WHAT THE TASK REQUIRES: Among the entries below, extract exactly the lines that run from the one with "e a mulher, esse" through the one with "quis vencer a Deus, e criou D.\,Evarista''.", both ends included.

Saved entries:
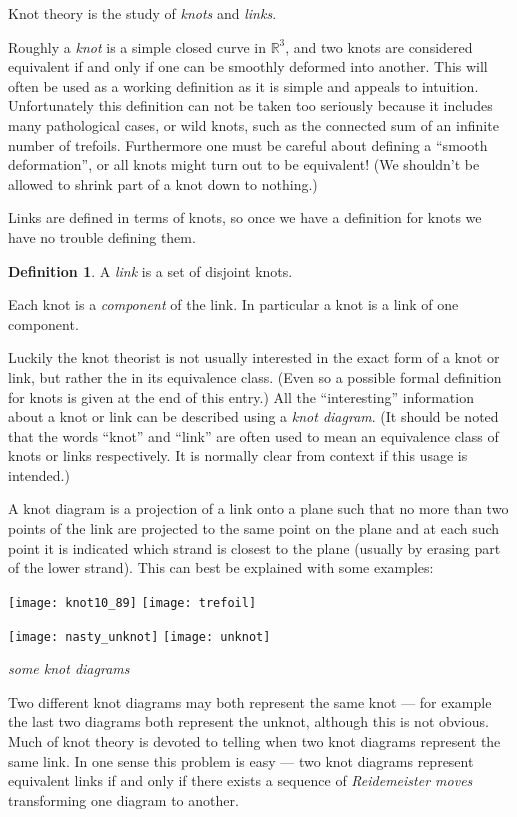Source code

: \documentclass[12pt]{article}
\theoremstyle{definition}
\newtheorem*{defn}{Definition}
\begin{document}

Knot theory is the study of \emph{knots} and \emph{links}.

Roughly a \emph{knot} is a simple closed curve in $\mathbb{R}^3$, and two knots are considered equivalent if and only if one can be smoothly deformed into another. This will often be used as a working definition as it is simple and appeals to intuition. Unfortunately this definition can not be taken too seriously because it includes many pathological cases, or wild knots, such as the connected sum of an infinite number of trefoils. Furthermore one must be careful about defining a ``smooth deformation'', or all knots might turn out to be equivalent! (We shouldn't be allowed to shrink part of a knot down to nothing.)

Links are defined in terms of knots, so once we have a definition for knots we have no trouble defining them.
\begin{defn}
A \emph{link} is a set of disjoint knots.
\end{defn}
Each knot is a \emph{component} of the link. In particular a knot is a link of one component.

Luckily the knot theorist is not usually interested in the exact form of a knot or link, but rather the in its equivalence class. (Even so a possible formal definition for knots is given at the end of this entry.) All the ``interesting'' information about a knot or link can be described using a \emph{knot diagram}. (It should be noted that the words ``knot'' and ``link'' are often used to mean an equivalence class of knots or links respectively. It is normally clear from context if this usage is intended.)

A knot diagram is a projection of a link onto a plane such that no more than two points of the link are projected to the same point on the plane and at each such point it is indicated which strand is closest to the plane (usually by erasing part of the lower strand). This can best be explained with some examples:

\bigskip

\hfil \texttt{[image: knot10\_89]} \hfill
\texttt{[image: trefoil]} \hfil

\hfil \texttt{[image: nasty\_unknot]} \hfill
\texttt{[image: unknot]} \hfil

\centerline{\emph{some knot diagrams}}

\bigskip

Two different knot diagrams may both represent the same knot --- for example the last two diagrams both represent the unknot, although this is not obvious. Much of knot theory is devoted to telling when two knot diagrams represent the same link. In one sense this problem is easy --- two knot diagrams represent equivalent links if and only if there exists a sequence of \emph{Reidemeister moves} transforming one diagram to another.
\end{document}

==

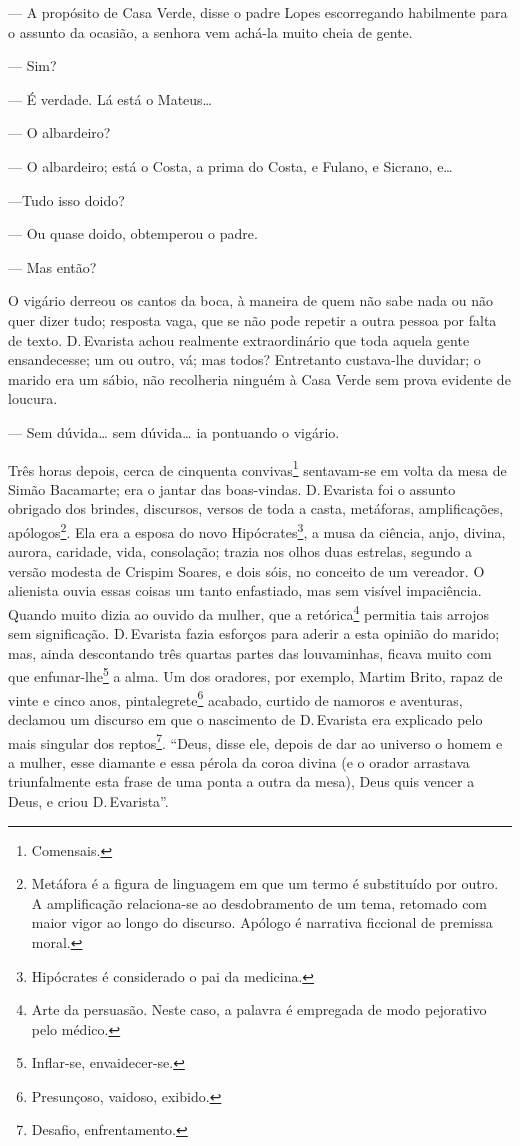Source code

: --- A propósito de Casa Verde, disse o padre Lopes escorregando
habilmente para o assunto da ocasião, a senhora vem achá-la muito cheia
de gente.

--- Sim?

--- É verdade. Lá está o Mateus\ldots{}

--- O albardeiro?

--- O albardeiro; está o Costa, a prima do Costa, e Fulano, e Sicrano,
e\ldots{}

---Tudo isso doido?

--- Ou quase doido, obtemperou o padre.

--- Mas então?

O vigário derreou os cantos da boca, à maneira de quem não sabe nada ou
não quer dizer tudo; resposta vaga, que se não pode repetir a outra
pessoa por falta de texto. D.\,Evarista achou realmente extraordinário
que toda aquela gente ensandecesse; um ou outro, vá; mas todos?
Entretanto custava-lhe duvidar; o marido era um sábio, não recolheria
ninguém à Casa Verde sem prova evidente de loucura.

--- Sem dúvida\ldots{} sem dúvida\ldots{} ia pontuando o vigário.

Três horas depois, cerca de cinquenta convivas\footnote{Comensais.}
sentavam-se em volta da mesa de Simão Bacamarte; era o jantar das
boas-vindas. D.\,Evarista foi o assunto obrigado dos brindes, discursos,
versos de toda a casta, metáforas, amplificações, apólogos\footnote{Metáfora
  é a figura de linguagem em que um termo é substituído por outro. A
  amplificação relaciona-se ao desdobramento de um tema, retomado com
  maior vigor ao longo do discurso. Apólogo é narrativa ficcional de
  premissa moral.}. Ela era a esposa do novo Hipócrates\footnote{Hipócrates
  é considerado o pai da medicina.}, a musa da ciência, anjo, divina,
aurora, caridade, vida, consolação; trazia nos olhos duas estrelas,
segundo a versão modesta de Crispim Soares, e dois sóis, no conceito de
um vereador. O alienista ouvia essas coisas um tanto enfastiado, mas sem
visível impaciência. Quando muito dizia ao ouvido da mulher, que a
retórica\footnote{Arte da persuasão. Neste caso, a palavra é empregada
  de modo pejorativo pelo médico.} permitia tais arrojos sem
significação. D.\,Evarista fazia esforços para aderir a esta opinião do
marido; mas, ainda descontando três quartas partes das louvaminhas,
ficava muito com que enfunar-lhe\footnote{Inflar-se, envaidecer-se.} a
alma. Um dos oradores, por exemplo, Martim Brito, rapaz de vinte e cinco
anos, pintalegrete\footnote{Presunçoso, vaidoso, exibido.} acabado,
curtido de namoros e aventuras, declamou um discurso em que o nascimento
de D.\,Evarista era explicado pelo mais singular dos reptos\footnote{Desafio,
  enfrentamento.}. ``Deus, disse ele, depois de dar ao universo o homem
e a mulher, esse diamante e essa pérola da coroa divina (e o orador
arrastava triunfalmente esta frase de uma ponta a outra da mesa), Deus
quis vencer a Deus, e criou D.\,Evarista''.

RESPONSE BELOW:
e a mulher, esse diamante e essa pérola da coroa divina (e o orador
arrastava triunfalmente esta frase de uma ponta a outra da mesa), Deus
quis vencer a Deus, e criou D.\,Evarista''.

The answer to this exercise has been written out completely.